Our glasses came together with a most satisfying ring!

"I think you won that round of toasts, Gwynn, but it was worth it! I really do enjoy seeing you blush!"

"Humph! Not only flirty, but a dirty old man to boot!" she said with a grin.

"Oh, thank you for the compliment!" I said before attacking the steak.

I was feeling pretty plump when Gwynn shifted from the over dinner banter to the next thing on the agenda. "Ready for dessert?"

"Oh, wow! I'm glad I talked you out of the ice cream at the store. I think I can just squeeze this one into a corner that hasn't been filled up yet."

"I can sympathize with that; I'm feeling rounder than I expected too. I just hope that this replacement you suggested works as well as you say; I've never even thought about having blueberries and cream before."

"If you want to tap into that bottle of Port that you liberated from La Casita, it would go well with this too."

Gwynn paused for a few pensive seconds. "That sounds like a great culinary idea, but I've decided that that bottle has a more important destiny!"

"Oh. What?" I managed to mumble around a mouthful of blueberries.

"We will open that bottle the day that we have slain the last of my dragons and you have breached the walls of my castle!"

This news was enough of a surprise that I inhaled some of what I was swallowing and went into a pretty strong coughing jag! The next thing I knew Gwynn was busy pounding on my back as I coughed. "Dadburn it Stef, you are not allowed to check out until well after we have had a successful dragon hunt!"

When my respiratory system was again working smoothly, I replied, "Okay, you can let up. Thanks for the help here!

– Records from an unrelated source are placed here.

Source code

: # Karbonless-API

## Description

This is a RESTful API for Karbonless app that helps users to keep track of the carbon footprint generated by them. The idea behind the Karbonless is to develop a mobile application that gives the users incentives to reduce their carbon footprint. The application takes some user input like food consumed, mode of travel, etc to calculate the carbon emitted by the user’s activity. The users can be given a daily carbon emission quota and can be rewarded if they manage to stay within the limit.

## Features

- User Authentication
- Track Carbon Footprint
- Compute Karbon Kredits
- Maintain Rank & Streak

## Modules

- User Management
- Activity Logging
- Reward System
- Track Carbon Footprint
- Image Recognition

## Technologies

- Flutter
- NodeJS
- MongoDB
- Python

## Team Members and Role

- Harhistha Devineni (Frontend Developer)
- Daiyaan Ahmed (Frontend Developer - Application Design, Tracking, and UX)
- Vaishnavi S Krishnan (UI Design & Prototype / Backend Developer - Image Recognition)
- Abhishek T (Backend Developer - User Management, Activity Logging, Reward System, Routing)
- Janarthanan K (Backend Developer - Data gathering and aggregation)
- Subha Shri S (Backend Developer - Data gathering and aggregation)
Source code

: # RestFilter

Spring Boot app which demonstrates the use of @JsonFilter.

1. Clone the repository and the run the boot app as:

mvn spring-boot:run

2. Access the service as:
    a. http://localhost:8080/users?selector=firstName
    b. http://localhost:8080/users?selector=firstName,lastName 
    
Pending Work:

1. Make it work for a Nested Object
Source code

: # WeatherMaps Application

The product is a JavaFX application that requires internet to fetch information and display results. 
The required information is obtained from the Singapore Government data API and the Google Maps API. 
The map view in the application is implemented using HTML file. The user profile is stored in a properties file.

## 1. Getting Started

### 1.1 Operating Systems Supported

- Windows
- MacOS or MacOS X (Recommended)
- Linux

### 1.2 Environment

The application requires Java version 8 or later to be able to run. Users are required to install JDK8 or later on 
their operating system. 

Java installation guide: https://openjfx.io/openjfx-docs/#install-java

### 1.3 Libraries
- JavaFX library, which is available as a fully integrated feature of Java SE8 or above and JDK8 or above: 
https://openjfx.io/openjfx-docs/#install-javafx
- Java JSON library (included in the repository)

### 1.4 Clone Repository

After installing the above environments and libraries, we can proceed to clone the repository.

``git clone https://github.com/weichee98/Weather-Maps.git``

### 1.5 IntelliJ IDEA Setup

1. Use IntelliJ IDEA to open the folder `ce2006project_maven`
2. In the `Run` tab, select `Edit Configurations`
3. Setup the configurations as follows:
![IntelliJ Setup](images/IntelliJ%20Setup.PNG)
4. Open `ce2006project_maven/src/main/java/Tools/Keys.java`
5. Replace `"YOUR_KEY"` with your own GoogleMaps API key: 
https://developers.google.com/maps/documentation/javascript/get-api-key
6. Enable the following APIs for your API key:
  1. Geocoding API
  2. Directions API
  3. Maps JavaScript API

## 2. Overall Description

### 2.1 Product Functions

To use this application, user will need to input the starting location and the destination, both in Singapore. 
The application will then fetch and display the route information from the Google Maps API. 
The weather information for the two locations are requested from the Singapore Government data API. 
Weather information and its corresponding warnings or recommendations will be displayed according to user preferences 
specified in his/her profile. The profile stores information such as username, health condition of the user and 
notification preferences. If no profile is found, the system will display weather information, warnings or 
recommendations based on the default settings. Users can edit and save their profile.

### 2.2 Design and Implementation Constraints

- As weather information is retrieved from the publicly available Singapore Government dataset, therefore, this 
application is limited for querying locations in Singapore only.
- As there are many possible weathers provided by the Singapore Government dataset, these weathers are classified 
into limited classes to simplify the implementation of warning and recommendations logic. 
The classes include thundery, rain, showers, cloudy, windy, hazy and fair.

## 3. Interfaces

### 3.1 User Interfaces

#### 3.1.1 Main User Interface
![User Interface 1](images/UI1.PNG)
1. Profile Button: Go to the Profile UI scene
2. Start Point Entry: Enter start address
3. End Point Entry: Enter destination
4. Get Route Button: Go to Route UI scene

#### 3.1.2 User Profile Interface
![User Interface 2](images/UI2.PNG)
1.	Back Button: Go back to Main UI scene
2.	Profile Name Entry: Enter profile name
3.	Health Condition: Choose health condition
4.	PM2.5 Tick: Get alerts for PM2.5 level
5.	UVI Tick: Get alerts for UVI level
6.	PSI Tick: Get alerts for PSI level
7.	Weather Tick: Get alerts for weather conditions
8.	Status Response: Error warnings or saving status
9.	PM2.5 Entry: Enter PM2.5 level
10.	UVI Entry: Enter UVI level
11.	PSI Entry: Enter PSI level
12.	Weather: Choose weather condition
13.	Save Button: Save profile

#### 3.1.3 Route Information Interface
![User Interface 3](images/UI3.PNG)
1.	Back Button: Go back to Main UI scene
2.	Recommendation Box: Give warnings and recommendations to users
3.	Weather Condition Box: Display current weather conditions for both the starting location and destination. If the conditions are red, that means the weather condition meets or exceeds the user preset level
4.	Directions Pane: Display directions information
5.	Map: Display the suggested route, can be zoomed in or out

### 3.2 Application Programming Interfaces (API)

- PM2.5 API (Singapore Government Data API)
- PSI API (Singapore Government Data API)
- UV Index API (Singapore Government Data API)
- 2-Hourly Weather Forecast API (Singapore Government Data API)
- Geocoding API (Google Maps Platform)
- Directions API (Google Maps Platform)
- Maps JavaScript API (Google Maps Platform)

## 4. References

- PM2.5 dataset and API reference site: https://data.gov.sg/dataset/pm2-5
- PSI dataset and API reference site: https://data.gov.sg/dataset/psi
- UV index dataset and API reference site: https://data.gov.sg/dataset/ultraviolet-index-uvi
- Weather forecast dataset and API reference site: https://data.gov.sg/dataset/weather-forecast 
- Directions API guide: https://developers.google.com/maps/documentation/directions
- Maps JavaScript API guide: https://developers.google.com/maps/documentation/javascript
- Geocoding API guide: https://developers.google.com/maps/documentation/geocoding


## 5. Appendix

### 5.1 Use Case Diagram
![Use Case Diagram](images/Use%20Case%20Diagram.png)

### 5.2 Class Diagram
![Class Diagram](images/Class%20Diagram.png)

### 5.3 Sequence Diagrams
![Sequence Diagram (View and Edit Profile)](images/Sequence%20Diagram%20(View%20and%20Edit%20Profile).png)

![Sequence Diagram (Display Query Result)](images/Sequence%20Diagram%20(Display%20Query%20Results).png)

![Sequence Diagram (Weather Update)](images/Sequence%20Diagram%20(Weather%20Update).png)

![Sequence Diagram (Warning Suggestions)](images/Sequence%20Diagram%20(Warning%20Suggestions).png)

"Hmm, so Andromeda has determined to spit in the face of her dragon and become Diana the dragon huntress, ay? How do I fit into this quest? If I am to be Perseus where do I find Pegasus? If you are packing the heat of Artemis and Diana, do I just get out of your way and try not to get hit by a random blast of dragon fire?

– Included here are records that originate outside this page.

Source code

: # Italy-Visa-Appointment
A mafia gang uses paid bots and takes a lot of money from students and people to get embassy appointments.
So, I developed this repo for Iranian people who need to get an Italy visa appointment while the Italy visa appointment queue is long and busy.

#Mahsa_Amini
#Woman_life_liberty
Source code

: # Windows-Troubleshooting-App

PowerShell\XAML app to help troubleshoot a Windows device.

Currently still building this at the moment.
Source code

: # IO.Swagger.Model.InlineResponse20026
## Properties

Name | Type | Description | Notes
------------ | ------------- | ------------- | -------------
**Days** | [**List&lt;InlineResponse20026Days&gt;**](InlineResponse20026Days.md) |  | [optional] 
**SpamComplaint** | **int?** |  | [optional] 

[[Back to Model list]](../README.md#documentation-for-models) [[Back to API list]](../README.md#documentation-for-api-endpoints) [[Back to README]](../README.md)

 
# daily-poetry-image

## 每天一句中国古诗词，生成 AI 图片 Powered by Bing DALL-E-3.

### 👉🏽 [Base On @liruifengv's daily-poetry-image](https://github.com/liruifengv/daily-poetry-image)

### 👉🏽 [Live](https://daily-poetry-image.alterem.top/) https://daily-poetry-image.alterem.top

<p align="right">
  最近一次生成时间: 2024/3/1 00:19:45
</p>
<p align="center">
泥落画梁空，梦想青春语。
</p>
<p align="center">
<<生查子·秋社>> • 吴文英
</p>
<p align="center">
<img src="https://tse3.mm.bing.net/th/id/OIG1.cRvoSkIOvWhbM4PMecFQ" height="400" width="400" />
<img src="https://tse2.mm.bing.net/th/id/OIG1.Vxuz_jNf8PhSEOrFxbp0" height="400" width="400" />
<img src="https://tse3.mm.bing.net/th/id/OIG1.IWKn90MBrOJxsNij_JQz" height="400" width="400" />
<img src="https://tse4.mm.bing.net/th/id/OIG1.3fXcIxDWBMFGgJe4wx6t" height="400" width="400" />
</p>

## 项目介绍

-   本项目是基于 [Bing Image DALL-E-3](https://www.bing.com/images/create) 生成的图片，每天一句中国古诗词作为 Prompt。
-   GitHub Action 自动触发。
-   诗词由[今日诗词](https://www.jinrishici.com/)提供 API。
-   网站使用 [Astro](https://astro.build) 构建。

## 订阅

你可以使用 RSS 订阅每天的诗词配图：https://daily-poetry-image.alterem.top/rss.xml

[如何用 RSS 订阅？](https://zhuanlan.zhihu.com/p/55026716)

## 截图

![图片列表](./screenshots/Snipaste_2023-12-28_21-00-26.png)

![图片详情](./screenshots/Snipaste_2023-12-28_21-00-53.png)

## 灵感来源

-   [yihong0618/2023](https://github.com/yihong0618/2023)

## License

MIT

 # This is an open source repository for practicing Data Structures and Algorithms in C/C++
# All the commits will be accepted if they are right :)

"Now, so much for fun. Let me slip out of my cloak of mythology and ask Gwynn the huntress what the first move in her campaign is to be?"

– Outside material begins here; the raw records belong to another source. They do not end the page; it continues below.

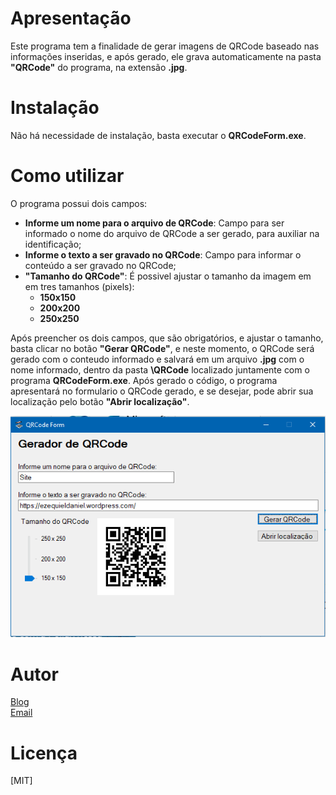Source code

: # Apresentação

Este programa tem a finalidade de gerar imagens de QRCode baseado nas informações inseridas, e após gerado, ele grava automaticamente na pasta **"QRCode"** do programa, na extensão **.jpg**.

# Instalação

Não há necessidade de instalação, basta executar o **QRCodeForm.exe**.

# Como utilizar

O programa possui dois campos:  
* **Informe um nome para o arquivo de QRCode**: Campo para ser informado o nome do arquivo de QRCode a ser gerado, para auxiliar na identificação;
* **Informe o texto a ser gravado no QRCode**: Campo para informar o conteúdo a ser gravado no QRCode;
* **"Tamanho do QRCode"**: É possivel ajustar o tamanho da imagem em  em tres tamanhos (pixels): 
    * **150x150**
    * **200x200**
    * **250x250**

Após preencher os dois campos, que são obrigatórios, e ajustar o tamanho, basta clicar no botão **"Gerar QRCode"**, e neste momento, o QRCode será gerado com o conteudo informado e salvará em um arquivo **.jpg** com o nome informado, dentro da pasta **\\QRCode** localizado juntamente com o programa **QRCodeForm.exe**.  Após gerado o código, o programa apresentará no formulario o QRCode gerado, e se desejar, pode abrir sua localização pelo botão **"Abrir localização"**.

![Tela](Tela.PNG)


# Autor

[Blog](https://ezequieldaniel.wordpress.com/)  
[Email](ezequielsd@gmail.com)

# Licença

[MIT]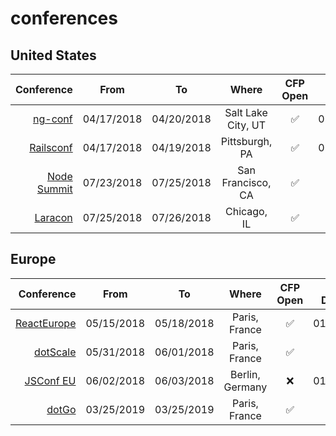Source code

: # conferences

## United States

| Conference | From | To        | Where           | CFP Open | CFP Deadline  | CFP | 
| ---------: | :---: | ------------- |:-------------:| :----: |:-----:| ------: |
| [ng-conf](https://ng-conf.org/)  |  04/17/2018      | 04/20/2018 | Salt Lake City, UT | :white_check_mark: |01/15/2018 | [Apply](https://docs.google.com/forms/d/e/1FAIpQLSc_sWRfsyNsq7CRdHqjLaSM_bgL_z-WoEHAltQr8a-2y4yKmg/viewform)
| [Railsconf](https://railsconf.com/)  |  04/17/2018      | 04/19/2018 | Pittsburgh, PA| :white_check_mark: |01/19/2018 | [Apply](http://cfp.rubycentral.org/events/railsconf2018)
| [Node Summit](http://www.nodesummit.com/)  |  07/23/2018      | 07/25/2018 | San Francisco, CA | :white_check_mark: |N/A | [Apply](http://www.nodesummit.com/speakers/become-a-speaker/)
| [Laracon](http://laracon.us/)  |  07/25/2018      | 07/26/2018 | Chicago, IL | :white_check_mark: |N/A | [Apply](https://laravel.typeform.com/to/nq3fZ2)


## Europe

| Conference | From | To        | Where           | CFP Open | CFP Deadline  | CFP | 
| ---------: | :---: | ------------- |:-------------:| :----: |:-----:| ------: |
| [ReactEurope](https://www.react-europe.org/)  |  05/15/2018      | 05/18/2018 | Paris, France | :white_check_mark: |01/21/2018 | [Apply](https://checkout.eventlama.com/#/events/reacteurope-2018/cfp)
| [dotScale](https://www.dotscale.io/)  |  05/31/2018      | 06/01/2018 | Paris, France | :white_check_mark: |N/A | [Apply](https://docs.google.com/forms/d/e/1FAIpQLSfJjXZDjdvJKTKUz_HedK9oJt_sh9MN57GIm_7H0MfDnd4wOA/viewform?c=0&w=1)
| [JSConf EU](https://2018.jsconf.eu)  |  06/02/2018      | 06/03/2018 | Berlin, Germany | :x: |01/01/2018 | [Apply](https://docs.google.com/forms/d/e/1FAIpQLScKkOdU30XlZ34hrBZ53jdD0CgKS-_wRDKBbc3JZTr_zjP7nw/viewform)
| [dotGo](https://2019.dotgo.eu/)  |  03/25/2019      | 03/25/2019 | Paris, France | :white_check_mark: |N/A | [Apply](https://docs.google.com/forms/d/e/1FAIpQLSfJjXZDjdvJKTKUz_HedK9oJt_sh9MN57GIm_7H0MfDnd4wOA/viewform?c=0&w=1)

"Jeez, Stef, are you always this full of crap?" I gave Gwynn a pained look. "No, don't answer that! It was a rhetorical question and I don't need a Shakespearian line about cutting you to the quick or the like! Just so you don't feel too trodden down, I will grant that it is usually fun or interesting crap that you grace my ears with—it's just that it is usually so off-the-wall that it makes my head spin.

"Finally, in answer to your one pertinent question, I do have a plan and you do figure in it. I am a bit concerned that you may think I am being rather cruel and unusual though."

"I'm not volunteering for duty as dragon bait!"